_Description of the task_
Lines to restate from the data below: from the one containing "on dietary preferences.</p>" to the one containing "recipes by categories.", both included. Give them again exactly, and only them.

_Records shown_
---------------

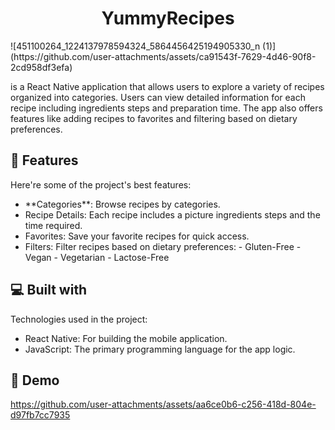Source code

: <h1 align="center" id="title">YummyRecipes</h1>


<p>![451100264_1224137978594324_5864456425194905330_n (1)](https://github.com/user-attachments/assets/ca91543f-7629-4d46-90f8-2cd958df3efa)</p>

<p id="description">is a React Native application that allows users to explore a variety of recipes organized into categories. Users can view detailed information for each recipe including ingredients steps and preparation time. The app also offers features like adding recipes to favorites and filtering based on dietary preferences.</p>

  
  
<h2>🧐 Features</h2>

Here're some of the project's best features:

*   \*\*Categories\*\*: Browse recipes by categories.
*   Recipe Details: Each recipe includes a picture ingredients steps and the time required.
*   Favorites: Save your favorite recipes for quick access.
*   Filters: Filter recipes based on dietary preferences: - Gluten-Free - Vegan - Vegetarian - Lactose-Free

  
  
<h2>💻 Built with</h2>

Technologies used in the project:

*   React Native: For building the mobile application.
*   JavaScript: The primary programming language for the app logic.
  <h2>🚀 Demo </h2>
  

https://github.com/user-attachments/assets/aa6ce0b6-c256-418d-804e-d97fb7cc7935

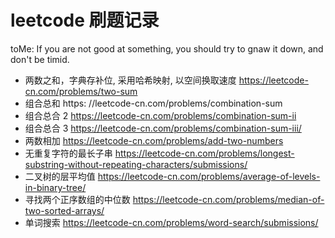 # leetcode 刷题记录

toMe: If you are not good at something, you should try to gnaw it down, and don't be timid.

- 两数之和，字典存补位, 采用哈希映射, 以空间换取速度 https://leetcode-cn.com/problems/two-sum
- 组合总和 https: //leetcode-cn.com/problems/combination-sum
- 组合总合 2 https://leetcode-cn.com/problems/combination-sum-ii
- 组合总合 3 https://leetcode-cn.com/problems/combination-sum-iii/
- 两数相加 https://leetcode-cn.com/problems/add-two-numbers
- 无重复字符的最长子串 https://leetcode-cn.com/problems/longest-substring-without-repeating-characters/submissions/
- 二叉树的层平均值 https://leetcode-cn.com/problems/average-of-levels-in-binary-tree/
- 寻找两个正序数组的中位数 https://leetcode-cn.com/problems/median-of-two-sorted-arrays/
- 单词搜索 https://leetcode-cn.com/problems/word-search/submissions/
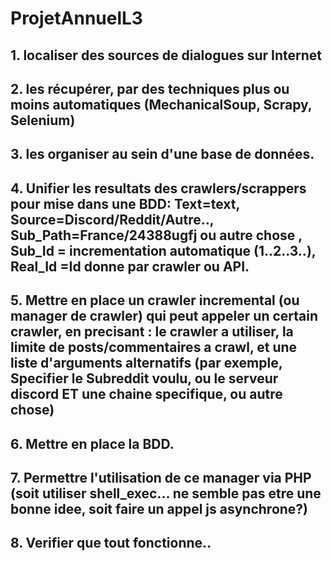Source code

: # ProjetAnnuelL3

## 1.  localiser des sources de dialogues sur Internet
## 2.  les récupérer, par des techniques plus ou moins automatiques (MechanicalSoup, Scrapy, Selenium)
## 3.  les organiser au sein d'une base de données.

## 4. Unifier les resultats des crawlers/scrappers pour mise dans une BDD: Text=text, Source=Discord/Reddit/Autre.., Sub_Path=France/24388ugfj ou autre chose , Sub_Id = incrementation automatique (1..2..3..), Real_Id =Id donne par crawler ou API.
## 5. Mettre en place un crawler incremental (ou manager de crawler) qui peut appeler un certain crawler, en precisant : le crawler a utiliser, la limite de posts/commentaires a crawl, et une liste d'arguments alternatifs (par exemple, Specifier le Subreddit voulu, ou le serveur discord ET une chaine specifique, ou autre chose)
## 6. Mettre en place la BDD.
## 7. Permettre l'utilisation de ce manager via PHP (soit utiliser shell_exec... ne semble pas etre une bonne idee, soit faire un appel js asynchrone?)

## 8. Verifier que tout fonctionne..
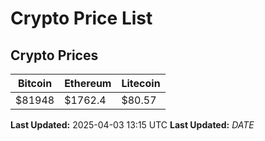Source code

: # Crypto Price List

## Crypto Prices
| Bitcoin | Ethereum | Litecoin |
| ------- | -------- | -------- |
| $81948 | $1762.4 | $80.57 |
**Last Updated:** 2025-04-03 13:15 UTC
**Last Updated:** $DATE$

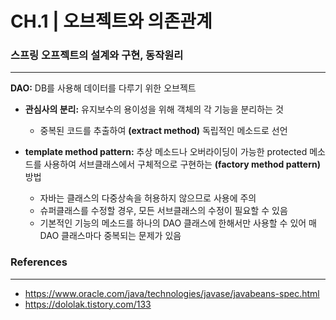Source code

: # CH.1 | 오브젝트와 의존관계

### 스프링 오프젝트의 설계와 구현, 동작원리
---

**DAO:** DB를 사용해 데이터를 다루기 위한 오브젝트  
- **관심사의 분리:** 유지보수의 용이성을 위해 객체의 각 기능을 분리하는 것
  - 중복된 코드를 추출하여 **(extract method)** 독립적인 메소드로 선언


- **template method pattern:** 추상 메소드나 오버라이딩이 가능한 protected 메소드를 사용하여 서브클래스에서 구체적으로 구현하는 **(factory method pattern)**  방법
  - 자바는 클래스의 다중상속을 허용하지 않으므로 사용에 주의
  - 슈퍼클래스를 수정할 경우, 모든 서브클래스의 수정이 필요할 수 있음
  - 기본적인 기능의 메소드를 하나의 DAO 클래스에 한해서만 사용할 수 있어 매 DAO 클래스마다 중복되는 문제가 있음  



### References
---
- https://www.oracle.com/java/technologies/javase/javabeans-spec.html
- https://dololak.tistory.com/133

---------------

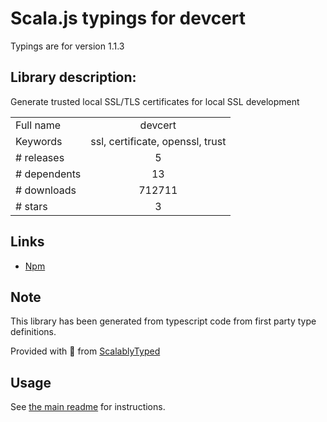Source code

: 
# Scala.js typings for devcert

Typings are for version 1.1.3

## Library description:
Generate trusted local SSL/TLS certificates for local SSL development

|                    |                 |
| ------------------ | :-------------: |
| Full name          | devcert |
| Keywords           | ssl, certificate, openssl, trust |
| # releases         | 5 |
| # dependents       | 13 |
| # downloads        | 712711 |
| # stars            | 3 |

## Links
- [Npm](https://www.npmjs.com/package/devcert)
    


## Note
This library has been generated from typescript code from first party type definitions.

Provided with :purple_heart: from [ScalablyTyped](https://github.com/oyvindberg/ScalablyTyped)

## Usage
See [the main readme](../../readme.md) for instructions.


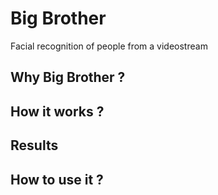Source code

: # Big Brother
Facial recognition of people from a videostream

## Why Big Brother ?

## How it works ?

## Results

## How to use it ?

---------------

_Answer to this exercise_
<p id="description">is a React Native application that allows users to explore a variety of recipes organized into categories. Users can view detailed information for each recipe including ingredients steps and preparation time. The app also offers features like adding recipes to favorites and filtering based on dietary preferences.</p>

  
  
<h2>🧐 Features</h2>

Here're some of the project's best features:

*   \*\*Categories\*\*: Browse recipes by categories.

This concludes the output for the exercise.